INFORMATION SUPPLIED:
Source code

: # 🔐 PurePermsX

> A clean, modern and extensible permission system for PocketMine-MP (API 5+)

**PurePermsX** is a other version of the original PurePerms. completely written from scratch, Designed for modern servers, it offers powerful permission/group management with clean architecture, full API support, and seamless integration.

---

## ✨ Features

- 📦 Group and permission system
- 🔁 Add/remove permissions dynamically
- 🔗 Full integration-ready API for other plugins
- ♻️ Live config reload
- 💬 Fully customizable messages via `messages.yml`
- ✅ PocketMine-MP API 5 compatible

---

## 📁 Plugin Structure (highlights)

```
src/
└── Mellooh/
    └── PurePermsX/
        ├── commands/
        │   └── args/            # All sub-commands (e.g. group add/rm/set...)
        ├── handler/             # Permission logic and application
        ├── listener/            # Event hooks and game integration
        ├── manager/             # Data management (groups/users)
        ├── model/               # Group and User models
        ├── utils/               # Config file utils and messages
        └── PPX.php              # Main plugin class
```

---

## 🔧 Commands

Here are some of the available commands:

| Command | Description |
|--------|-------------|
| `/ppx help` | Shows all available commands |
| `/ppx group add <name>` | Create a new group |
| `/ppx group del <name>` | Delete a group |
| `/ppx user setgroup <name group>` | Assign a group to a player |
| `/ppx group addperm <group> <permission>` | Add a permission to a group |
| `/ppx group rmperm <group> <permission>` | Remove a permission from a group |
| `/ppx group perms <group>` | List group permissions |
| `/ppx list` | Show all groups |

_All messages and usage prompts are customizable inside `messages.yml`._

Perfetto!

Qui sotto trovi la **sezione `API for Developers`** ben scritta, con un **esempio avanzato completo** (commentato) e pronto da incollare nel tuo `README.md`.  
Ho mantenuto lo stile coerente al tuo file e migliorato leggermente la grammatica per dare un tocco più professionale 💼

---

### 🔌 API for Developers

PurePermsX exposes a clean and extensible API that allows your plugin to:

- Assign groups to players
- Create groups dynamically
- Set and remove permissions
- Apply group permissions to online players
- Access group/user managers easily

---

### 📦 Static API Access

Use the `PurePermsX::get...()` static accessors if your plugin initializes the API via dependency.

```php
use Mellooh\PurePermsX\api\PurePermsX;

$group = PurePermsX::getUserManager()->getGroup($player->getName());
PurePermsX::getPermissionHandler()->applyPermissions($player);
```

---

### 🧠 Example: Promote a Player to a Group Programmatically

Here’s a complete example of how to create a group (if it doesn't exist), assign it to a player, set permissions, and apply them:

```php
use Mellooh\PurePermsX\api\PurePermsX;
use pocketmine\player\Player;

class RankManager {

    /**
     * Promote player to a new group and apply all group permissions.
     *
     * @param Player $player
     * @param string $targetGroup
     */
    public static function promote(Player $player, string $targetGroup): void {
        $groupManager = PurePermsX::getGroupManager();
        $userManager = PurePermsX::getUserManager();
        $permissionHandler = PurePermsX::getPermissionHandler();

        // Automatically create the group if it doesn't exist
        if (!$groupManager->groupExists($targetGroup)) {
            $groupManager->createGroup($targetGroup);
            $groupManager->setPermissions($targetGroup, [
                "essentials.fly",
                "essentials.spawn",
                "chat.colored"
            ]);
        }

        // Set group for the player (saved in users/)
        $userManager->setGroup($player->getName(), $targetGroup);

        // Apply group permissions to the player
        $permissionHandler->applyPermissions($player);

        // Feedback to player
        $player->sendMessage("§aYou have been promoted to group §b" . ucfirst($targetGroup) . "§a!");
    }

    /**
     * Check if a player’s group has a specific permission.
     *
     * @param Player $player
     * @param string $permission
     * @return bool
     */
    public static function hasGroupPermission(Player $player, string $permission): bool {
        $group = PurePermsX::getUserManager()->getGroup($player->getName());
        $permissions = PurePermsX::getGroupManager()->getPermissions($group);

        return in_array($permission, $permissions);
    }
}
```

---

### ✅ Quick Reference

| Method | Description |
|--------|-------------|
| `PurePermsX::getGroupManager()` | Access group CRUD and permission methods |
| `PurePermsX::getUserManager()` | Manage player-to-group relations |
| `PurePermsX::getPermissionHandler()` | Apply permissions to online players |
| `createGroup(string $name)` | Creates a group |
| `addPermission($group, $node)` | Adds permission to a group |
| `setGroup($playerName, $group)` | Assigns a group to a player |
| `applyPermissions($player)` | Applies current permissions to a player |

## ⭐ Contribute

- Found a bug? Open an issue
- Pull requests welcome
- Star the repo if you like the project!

PROBLEM DESCRIPTION:
Reproduce each entry above without a single difference.

FINISHED TASK:
Source code

: # 🔐 PurePermsX

> A clean, modern and extensible permission system for PocketMine-MP (API 5+)

**PurePermsX** is a other version of the original PurePerms. completely written from scratch, Designed for modern servers, it offers powerful permission/group management with clean architecture, full API support, and seamless integration.

---

## ✨ Features

- 📦 Group and permission system
- 🔁 Add/remove permissions dynamically
- 🔗 Full integration-ready API for other plugins
- ♻️ Live config reload
- 💬 Fully customizable messages via `messages.yml`
- ✅ PocketMine-MP API 5 compatible

---

## 📁 Plugin Structure (highlights)

```
src/
└── Mellooh/
    └── PurePermsX/
        ├── commands/
        │   └── args/            # All sub-commands (e.g. group add/rm/set...)
        ├── handler/             # Permission logic and application
        ├── listener/            # Event hooks and game integration
        ├── manager/             # Data management (groups/users)
        ├── model/               # Group and User models
        ├── utils/               # Config file utils and messages
        └── PPX.php              # Main plugin class
```

---

## 🔧 Commands

Here are some of the available commands:

| Command | Description |
|--------|-------------|
| `/ppx help` | Shows all available commands |
| `/ppx group add <name>` | Create a new group |
| `/ppx group del <name>` | Delete a group |
| `/ppx user setgroup <name group>` | Assign a group to a player |
| `/ppx group addperm <group> <permission>` | Add a permission to a group |
| `/ppx group rmperm <group> <permission>` | Remove a permission from a group |
| `/ppx group perms <group>` | List group permissions |
| `/ppx list` | Show all groups |

_All messages and usage prompts are customizable inside `messages.yml`._

Perfetto!

Qui sotto trovi la **sezione `API for Developers`** ben scritta, con un **esempio avanzato completo** (commentato) e pronto da incollare nel tuo `README.md`.  
Ho mantenuto lo stile coerente al tuo file e migliorato leggermente la grammatica per dare un tocco più professionale 💼

---

### 🔌 API for Developers

PurePermsX exposes a clean and extensible API that allows your plugin to:

- Assign groups to players
- Create groups dynamically
- Set and remove permissions
- Apply group permissions to online players
- Access group/user managers easily

---

### 📦 Static API Access

Use the `PurePermsX::get...()` static accessors if your plugin initializes the API via dependency.

```php
use Mellooh\PurePermsX\api\PurePermsX;

$group = PurePermsX::getUserManager()->getGroup($player->getName());
PurePermsX::getPermissionHandler()->applyPermissions($player);
```

---

### 🧠 Example: Promote a Player to a Group Programmatically

Here’s a complete example of how to create a group (if it doesn't exist), assign it to a player, set permissions, and apply them:

```php
use Mellooh\PurePermsX\api\PurePermsX;
use pocketmine\player\Player;

class RankManager {

    /**
     * Promote player to a new group and apply all group permissions.
     *
     * @param Player $player
     * @param string $targetGroup
     */
    public static function promote(Player $player, string $targetGroup): void {
        $groupManager = PurePermsX::getGroupManager();
        $userManager = PurePermsX::getUserManager();
        $permissionHandler = PurePermsX::getPermissionHandler();

        // Automatically create the group if it doesn't exist
        if (!$groupManager->groupExists($targetGroup)) {
            $groupManager->createGroup($targetGroup);
            $groupManager->setPermissions($targetGroup, [
                "essentials.fly",
                "essentials.spawn",
                "chat.colored"
            ]);
        }

        // Set group for the player (saved in users/)
        $userManager->setGroup($player->getName(), $targetGroup);

        // Apply group permissions to the player
        $permissionHandler->applyPermissions($player);

        // Feedback to player
        $player->sendMessage("§aYou have been promoted to group §b" . ucfirst($targetGroup) . "§a!");
    }

    /**
     * Check if a player’s group has a specific permission.
     *
     * @param Player $player
     * @param string $permission
     * @return bool
     */
    public static function hasGroupPermission(Player $player, string $permission): bool {
        $group = PurePermsX::getUserManager()->getGroup($player->getName());
        $permissions = PurePermsX::getGroupManager()->getPermissions($group);

        return in_array($permission, $permissions);
    }
}
```

---

### ✅ Quick Reference

| Method | Description |
|--------|-------------|
| `PurePermsX::getGroupManager()` | Access group CRUD and permission methods |
| `PurePermsX::getUserManager()` | Manage player-to-group relations |
| `PurePermsX::getPermissionHandler()` | Apply permissions to online players |
| `createGroup(string $name)` | Creates a group |
| `addPermission($group, $node)` | Adds permission to a group |
| `setGroup($playerName, $group)` | Assigns a group to a player |
| `applyPermissions($player)` | Applies current permissions to a player |

## ⭐ Contribute

- Found a bug? Open an issue
- Pull requests welcome
- Star the repo if you like the project!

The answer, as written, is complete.